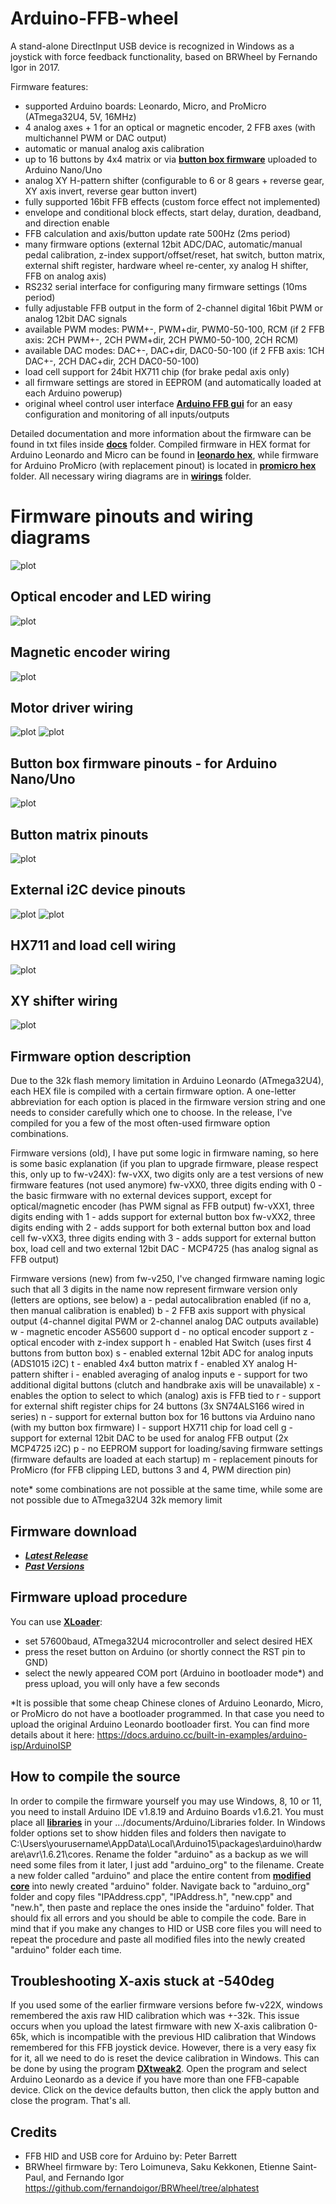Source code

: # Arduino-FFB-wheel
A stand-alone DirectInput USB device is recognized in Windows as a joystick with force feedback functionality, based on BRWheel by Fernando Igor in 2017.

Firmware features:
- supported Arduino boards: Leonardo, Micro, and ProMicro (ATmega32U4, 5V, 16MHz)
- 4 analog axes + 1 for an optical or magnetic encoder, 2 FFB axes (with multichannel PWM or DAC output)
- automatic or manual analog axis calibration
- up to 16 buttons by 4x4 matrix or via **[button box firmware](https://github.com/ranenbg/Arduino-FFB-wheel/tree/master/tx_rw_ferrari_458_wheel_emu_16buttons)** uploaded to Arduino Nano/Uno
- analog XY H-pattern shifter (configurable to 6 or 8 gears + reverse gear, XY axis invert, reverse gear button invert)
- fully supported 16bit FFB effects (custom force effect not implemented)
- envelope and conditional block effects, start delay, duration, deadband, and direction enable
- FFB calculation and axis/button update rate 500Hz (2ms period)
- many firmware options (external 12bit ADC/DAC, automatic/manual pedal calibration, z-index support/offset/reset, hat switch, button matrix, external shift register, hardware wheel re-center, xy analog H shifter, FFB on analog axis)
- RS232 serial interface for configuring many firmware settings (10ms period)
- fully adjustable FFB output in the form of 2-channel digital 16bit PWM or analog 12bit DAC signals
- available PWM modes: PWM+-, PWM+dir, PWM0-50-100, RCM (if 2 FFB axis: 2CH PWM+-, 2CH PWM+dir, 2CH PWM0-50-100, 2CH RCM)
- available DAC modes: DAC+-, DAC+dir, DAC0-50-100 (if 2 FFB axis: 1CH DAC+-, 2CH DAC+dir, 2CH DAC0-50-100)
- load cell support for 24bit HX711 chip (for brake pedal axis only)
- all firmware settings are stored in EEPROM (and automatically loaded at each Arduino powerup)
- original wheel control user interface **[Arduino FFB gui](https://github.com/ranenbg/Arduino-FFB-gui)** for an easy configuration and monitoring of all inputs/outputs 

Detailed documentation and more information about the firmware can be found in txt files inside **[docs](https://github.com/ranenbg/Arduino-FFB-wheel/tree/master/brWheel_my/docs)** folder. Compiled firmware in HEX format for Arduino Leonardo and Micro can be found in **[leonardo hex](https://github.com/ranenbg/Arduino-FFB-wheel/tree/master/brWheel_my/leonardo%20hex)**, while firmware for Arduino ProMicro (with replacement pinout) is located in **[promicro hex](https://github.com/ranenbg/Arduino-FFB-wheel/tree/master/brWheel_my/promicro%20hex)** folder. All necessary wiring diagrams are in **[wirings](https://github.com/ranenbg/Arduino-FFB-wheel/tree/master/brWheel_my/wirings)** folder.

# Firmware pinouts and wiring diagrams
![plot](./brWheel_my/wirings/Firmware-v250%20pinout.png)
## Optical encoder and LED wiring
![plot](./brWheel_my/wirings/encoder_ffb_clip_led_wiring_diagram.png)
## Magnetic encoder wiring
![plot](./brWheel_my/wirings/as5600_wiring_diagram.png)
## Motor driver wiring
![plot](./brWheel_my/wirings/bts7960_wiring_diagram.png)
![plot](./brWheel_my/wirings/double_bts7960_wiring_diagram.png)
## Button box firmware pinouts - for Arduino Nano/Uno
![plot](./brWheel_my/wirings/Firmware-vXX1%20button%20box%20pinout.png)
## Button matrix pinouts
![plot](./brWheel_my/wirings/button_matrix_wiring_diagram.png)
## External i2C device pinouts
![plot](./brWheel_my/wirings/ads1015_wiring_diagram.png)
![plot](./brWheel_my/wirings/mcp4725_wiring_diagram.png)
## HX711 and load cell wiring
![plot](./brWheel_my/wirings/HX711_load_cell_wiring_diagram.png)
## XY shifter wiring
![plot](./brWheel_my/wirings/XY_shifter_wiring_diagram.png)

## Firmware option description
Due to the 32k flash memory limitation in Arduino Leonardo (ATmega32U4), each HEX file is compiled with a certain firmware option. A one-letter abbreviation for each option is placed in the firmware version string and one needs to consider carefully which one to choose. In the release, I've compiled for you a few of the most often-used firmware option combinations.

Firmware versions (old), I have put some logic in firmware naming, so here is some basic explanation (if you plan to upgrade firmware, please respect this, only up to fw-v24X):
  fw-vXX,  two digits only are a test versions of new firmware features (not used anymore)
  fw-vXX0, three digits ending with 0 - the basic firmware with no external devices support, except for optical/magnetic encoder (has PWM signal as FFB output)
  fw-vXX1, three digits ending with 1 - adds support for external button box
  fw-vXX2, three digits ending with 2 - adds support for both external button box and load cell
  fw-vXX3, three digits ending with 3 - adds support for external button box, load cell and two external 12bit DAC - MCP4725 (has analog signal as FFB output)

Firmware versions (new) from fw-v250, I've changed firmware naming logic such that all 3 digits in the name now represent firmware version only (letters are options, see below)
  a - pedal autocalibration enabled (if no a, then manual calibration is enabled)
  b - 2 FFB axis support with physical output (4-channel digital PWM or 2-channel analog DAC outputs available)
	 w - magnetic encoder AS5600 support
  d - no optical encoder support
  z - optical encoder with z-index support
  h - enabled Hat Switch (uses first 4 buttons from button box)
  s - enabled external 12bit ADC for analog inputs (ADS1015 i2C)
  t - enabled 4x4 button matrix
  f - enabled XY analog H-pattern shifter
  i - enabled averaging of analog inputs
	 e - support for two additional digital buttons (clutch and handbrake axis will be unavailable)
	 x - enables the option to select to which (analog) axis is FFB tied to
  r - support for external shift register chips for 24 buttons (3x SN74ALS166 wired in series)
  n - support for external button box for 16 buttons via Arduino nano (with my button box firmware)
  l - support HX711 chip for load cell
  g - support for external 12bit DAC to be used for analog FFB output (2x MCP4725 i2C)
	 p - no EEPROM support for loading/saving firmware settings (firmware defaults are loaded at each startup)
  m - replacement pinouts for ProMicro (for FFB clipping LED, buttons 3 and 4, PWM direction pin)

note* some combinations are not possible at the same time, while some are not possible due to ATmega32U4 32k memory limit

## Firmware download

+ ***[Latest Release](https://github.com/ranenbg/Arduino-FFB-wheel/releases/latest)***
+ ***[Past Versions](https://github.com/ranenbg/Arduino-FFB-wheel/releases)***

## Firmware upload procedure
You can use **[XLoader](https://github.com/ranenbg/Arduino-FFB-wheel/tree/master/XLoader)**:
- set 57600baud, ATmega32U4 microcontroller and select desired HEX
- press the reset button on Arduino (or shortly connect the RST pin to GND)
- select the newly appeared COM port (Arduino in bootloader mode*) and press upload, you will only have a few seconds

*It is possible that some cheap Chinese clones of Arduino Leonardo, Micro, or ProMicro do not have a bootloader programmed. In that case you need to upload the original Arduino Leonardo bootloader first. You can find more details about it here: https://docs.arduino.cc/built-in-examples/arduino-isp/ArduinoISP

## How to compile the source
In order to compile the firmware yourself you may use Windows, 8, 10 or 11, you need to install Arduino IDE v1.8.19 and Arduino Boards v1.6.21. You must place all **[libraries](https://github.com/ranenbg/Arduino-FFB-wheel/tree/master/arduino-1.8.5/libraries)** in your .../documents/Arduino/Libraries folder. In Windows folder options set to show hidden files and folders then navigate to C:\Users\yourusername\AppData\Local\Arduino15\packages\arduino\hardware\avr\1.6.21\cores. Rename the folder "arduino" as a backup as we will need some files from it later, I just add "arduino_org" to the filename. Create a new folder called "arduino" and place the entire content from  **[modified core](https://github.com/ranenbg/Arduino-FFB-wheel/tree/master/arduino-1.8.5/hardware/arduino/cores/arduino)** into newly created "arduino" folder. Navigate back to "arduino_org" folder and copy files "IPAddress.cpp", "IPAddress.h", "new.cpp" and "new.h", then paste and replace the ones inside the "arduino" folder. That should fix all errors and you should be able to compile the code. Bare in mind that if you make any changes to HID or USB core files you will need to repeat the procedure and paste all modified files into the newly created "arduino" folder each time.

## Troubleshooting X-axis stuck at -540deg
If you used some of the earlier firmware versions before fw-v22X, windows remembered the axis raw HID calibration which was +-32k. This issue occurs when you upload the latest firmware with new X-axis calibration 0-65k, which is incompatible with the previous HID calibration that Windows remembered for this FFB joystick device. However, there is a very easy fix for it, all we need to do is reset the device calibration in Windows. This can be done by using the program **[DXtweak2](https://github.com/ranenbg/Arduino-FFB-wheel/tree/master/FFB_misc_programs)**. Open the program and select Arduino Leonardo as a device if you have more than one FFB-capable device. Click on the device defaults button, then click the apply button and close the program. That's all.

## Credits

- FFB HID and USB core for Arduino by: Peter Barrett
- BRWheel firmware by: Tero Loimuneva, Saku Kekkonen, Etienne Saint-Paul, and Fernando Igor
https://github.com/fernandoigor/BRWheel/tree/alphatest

● **Task**
Restate only the lines running from the start of the material above through the line containing "- analog XY", ends included. No pictures.

● **Solution to this problem**
Source code

: # Arduino-FFB-wheel
A stand-alone DirectInput USB device is recognized in Windows as a joystick with force feedback functionality, based on BRWheel by Fernando Igor in 2017.

Firmware features:
- supported Arduino boards: Leonardo, Micro, and ProMicro (ATmega32U4, 5V, 16MHz)
- 4 analog axes + 1 for an optical or magnetic encoder, 2 FFB axes (with multichannel PWM or DAC output)
- automatic or manual analog axis calibration
- up to 16 buttons by 4x4 matrix or via **[button box firmware](https://github.com/ranenbg/Arduino-FFB-wheel/tree/master/tx_rw_ferrari_458_wheel_emu_16buttons)** uploaded to Arduino Nano/Uno
- analog XY H-pattern shifter (configurable to 6 or 8 gears + reverse gear, XY axis invert, reverse gear button invert)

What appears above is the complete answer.